• _Try it_: Across the entries below, how many lines contain the string "honí"? Give only the count.

--- Material provided ---

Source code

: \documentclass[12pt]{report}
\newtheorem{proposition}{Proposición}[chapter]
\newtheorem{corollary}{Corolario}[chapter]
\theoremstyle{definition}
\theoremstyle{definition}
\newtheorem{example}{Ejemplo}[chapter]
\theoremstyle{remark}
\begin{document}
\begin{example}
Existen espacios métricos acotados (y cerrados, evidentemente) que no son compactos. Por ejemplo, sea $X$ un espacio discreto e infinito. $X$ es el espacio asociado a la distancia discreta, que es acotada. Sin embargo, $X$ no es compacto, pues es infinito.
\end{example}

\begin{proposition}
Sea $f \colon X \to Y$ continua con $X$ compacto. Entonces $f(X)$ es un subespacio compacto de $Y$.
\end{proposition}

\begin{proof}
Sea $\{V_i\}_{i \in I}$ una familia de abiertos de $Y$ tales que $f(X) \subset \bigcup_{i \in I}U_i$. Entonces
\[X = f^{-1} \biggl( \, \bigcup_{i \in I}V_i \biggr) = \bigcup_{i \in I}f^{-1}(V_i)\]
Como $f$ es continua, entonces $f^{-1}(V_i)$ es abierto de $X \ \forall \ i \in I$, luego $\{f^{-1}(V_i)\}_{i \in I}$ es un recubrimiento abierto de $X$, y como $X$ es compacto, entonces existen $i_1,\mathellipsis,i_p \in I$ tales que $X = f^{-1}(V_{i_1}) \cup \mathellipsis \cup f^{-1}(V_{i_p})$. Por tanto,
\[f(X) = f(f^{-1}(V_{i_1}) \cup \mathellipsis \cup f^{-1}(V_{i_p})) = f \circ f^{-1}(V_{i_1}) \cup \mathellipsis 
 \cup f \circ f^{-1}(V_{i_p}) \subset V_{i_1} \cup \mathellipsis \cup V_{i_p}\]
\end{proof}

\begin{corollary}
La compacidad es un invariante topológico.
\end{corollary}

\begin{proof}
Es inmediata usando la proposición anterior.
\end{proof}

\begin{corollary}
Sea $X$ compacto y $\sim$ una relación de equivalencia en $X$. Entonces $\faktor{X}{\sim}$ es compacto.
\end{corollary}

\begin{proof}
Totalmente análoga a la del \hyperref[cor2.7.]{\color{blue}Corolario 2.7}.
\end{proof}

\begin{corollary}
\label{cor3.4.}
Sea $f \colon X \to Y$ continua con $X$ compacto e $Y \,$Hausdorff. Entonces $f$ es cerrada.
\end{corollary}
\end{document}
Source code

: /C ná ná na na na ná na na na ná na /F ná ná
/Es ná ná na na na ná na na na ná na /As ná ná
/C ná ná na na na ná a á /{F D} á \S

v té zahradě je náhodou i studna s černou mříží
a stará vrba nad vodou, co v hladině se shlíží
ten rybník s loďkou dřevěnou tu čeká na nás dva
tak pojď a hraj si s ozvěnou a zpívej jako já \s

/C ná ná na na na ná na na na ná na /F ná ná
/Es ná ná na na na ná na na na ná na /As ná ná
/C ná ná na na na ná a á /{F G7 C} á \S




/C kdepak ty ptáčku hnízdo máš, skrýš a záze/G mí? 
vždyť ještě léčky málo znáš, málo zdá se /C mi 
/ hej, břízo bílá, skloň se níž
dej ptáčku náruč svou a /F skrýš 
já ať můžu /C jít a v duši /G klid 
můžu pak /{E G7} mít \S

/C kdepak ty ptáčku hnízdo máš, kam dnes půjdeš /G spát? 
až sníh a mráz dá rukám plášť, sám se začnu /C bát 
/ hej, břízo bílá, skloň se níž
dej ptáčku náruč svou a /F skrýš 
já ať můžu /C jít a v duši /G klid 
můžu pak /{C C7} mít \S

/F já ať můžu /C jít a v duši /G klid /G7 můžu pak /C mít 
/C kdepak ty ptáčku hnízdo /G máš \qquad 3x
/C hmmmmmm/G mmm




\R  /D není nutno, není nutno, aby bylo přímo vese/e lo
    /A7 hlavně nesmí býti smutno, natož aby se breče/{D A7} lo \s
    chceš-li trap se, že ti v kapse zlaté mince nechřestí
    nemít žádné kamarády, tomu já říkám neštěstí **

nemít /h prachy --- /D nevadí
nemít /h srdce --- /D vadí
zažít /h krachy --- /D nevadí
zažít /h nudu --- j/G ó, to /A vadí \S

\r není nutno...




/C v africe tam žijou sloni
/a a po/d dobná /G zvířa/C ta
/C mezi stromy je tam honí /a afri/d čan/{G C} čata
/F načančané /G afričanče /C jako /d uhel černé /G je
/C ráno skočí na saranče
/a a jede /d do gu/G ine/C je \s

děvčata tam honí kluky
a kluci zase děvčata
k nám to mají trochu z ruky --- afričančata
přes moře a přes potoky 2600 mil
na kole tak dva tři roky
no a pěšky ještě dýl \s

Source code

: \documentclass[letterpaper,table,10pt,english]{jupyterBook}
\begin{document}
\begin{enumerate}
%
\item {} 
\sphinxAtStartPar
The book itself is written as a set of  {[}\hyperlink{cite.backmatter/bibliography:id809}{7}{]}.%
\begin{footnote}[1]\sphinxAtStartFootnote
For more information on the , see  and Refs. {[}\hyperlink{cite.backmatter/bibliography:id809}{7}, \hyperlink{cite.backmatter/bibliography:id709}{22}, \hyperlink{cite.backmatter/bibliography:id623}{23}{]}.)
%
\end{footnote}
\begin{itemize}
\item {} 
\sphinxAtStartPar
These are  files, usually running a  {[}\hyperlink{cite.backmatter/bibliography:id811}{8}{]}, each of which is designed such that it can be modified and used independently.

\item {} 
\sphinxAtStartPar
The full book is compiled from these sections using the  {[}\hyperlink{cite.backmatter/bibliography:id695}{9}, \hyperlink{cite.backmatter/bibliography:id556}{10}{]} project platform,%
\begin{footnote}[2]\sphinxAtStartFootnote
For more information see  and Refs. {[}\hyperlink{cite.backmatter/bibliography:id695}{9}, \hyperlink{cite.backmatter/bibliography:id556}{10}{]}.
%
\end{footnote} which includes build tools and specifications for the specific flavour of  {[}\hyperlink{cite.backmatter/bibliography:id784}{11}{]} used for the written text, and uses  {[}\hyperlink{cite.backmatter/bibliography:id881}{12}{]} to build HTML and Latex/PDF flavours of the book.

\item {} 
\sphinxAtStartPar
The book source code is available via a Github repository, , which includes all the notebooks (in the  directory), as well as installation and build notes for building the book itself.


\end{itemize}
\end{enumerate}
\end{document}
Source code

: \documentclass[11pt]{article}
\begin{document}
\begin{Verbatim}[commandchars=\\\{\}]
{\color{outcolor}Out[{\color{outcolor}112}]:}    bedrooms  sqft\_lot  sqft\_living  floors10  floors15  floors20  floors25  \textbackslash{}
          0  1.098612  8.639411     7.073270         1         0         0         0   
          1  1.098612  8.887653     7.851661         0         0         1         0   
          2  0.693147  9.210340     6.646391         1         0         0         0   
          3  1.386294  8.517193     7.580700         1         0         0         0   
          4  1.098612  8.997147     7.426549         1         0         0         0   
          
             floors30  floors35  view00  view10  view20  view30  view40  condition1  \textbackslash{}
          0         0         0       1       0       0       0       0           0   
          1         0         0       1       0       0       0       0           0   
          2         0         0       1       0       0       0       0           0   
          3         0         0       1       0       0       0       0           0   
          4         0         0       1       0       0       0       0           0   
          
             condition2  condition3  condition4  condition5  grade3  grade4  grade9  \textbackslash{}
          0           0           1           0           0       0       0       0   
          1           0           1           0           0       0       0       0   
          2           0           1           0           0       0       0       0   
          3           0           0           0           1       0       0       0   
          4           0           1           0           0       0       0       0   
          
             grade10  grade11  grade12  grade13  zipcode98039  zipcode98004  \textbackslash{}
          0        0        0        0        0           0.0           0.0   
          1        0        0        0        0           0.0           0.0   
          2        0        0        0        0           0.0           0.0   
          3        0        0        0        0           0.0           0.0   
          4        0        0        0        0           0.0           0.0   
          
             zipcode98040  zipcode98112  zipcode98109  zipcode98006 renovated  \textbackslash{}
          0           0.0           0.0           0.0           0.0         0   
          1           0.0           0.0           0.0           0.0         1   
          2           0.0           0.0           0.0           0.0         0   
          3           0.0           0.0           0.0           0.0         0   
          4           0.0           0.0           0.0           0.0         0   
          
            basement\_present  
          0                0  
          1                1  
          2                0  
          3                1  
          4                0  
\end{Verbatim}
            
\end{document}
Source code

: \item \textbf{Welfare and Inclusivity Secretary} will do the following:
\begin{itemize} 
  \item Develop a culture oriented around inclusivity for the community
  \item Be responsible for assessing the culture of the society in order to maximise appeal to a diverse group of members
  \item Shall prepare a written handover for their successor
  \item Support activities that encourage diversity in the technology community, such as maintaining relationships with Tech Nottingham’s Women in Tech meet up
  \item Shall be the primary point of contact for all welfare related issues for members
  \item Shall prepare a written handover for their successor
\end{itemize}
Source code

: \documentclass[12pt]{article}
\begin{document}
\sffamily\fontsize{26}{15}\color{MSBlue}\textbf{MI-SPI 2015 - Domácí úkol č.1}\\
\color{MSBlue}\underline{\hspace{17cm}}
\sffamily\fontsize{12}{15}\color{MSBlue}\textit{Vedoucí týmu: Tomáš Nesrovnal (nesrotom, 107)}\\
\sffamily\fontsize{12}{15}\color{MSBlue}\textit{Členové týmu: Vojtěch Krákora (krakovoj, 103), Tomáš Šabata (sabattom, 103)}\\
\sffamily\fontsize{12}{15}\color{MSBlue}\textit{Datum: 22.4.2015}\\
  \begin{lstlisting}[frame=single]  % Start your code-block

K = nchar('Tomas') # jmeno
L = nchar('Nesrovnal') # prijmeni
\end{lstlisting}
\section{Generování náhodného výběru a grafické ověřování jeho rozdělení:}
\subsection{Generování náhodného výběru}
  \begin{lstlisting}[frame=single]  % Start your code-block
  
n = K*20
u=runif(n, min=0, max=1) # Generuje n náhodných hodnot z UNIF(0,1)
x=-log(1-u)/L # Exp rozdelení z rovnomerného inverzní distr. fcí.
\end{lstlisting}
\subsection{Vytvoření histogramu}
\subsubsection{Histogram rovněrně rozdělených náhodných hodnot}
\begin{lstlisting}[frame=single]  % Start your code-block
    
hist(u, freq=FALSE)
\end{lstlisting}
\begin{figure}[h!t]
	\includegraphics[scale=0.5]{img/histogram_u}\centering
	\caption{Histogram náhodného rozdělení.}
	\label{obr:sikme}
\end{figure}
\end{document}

---

• _Solution_: 2